- What the exercise asks -
Pictures stay out of the copy. Repeat exactly the lines from the first entry below through the line that contains "ReactJS | NodeJS)*", and nothing beyond.

- Data supplied -
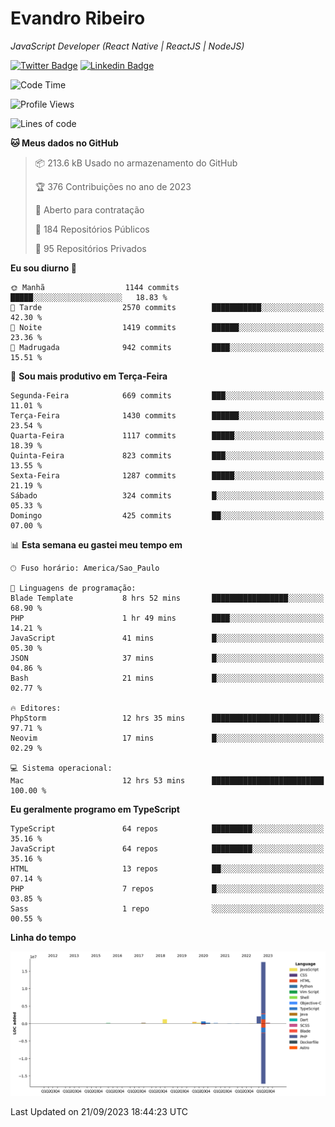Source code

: # Evandro **Ribeiro**

*JavaScript Developer (React Native | ReactJS | NodeJS)*

[![Twitter Badge](https://img.shields.io/badge/-@ribeiroevandro-201B2D?style=flat-square&labelColor=201B2D&logo=twitter&logoColor=white&link=https://twitter.com/ribeiroevandro)](https://twitter.com/ribeiroevandro) 
[![Linkedin Badge](https://img.shields.io/badge/-Evandro%20Ribeiro-201B2D?style=flat-square&logo=Linkedin&logoColor=white&link=https://www.linkedin.com/in/ribeiroevandro)](https://www.linkedin.com/in/ribeiroevandro) 


<!--START_SECTION:waka-->
![Code Time](http://img.shields.io/badge/Code%20Time-3%2C408%20hrs%2030%20mins-blue)

![Profile Views](http://img.shields.io/badge/Visualizac%C3%B5es%20do%20perfil-0-blue)

![Lines of code](https://img.shields.io/badge/Desde%20o%20Hello%20World%20eu%20escrevi-23.0%20million%20linhas%20de%20c%C3%B3digo-blue)

**🐱 Meus dados no GitHub** 

> 📦 213.6 kB Usado no armazenamento do GitHub 
 > 
> 🏆 376 Contribuições no ano de 2023
 > 
> 💼 Aberto para contratação
 > 
> 📜 184 Repositórios Públicos 
 > 
> 🔑 95 Repositórios Privados 
 > 
**Eu sou diurno 🐤** 

```text
🌞 Manhã                  1144 commits        █████░░░░░░░░░░░░░░░░░░░░   18.83 % 
🌆 Tarde                  2570 commits        ███████████░░░░░░░░░░░░░░   42.30 % 
🌃 Noite                  1419 commits        ██████░░░░░░░░░░░░░░░░░░░   23.36 % 
🌙 Madrugada              942 commits         ████░░░░░░░░░░░░░░░░░░░░░   15.51 % 
```
📅 **Sou mais produtivo em Terça-Feira** 

```text
Segunda-Feira            669 commits         ███░░░░░░░░░░░░░░░░░░░░░░   11.01 % 
Terça-Feira              1430 commits        ██████░░░░░░░░░░░░░░░░░░░   23.54 % 
Quarta-Feira             1117 commits        █████░░░░░░░░░░░░░░░░░░░░   18.39 % 
Quinta-Feira             823 commits         ███░░░░░░░░░░░░░░░░░░░░░░   13.55 % 
Sexta-Feira              1287 commits        █████░░░░░░░░░░░░░░░░░░░░   21.19 % 
Sábado                   324 commits         █░░░░░░░░░░░░░░░░░░░░░░░░   05.33 % 
Domingo                  425 commits         ██░░░░░░░░░░░░░░░░░░░░░░░   07.00 % 
```


📊 **Esta semana eu gastei meu tempo em** 

```text
🕑︎ Fuso horário: America/Sao_Paulo

💬 Linguagens de programação: 
Blade Template           8 hrs 52 mins       █████████████████░░░░░░░░   68.90 % 
PHP                      1 hr 49 mins        ████░░░░░░░░░░░░░░░░░░░░░   14.21 % 
JavaScript               41 mins             █░░░░░░░░░░░░░░░░░░░░░░░░   05.30 % 
JSON                     37 mins             █░░░░░░░░░░░░░░░░░░░░░░░░   04.86 % 
Bash                     21 mins             █░░░░░░░░░░░░░░░░░░░░░░░░   02.77 % 

🔥 Editores: 
PhpStorm                 12 hrs 35 mins      ████████████████████████░   97.71 % 
Neovim                   17 mins             █░░░░░░░░░░░░░░░░░░░░░░░░   02.29 % 

💻 Sistema operacional: 
Mac                      12 hrs 53 mins      █████████████████████████   100.00 % 
```

**Eu geralmente programo em TypeScript** 

```text
TypeScript               64 repos            █████████░░░░░░░░░░░░░░░░   35.16 % 
JavaScript               64 repos            █████████░░░░░░░░░░░░░░░░   35.16 % 
HTML                     13 repos            ██░░░░░░░░░░░░░░░░░░░░░░░   07.14 % 
PHP                      7 repos             █░░░░░░░░░░░░░░░░░░░░░░░░   03.85 % 
Sass                     1 repo              ░░░░░░░░░░░░░░░░░░░░░░░░░   00.55 % 
```



**Linha do tempo**

![Lines of Code chart](https://raw.githubusercontent.com/ribeiroevandro/ribeiroevandro/main/assets/bar_graph.png)


 Last Updated on 21/09/2023 18:44:23 UTC
<!--END_SECTION:waka-->
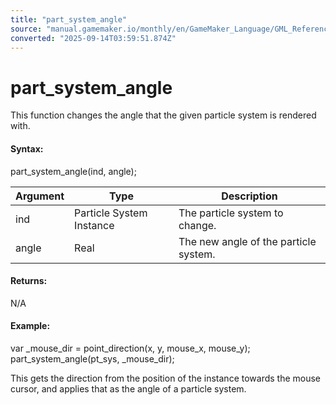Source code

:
 ```yaml
---
title: "part_system_angle"
source: "manual.gamemaker.io/monthly/en/GameMaker_Language/GML_Reference/Drawing/Particles/Particle_Systems/part_system_angle.htm"
converted: "2025-09-14T03:59:51.874Z"
---
```


# part\_system\_angle

This function changes the angle that the given particle system is rendered with.

#### Syntax:

part\_system\_angle(ind, angle);

| Argument | Type | Description |
| --- | --- | --- |
| ind | Particle System Instance | The particle system to change. |
| angle | Real | The new angle of the particle system. |

#### Returns:

N/A

#### Example:

var \_mouse\_dir = point\_direction(x, y, mouse\_x, mouse\_y);
part\_system\_angle(pt\_sys, \_mouse\_dir);

This gets the direction from the position of the instance towards the mouse cursor, and applies that as the angle of a particle system.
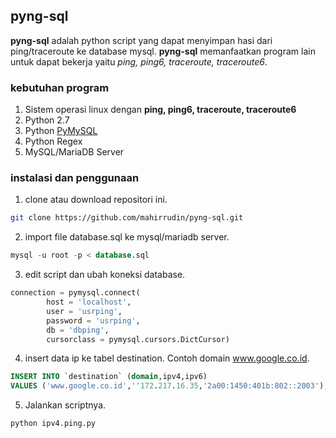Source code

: ## pyng-sql

**pyng-sql** adalah python script yang dapat menyimpan hasi dari ping/traceroute ke database mysql. **pyng-sql** memanfaatkan program lain untuk dapat bekerja yaitu *ping, ping6, traceroute, traceroute6*.

### kebutuhan program
1. Sistem operasi linux dengan **ping, ping6, traceroute, traceroute6**
2. Python 2.7
3. Python [PyMySQL](https://github.com/PyMySQL/PyMySQL)
4. Python Regex
5. MySQL/MariaDB Server

### instalasi dan penggunaan

1. clone atau download repositori ini.
```bash
git clone https://github.com/mahirrudin/pyng-sql.git
```

2. import file database.sql ke mysql/mariadb server.
```sql
mysql -u root -p < database.sql
```
3. edit script dan ubah koneksi database.
```python
connection = pymysql.connect(
        host = 'localhost',
        user = 'usrping',
        password = 'usrping',
        db = 'dbping',
        cursorclass = pymysql.cursors.DictCursor)
```
4. insert data ip ke tabel destination. Contoh domain www.google.co.id.
```sql
INSERT INTO `destination` (domain,ipv4,ipv6)
VALUES ('www.google.co.id',''172.217.16.35,'2a00:1450:401b:802::2003');
```
5. Jalankan scriptnya.
```bash
python ipv4.ping.py
```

- Response area -
Source code

: # Evandro **Ribeiro**

*JavaScript Developer (React Native | ReactJS | NodeJS)*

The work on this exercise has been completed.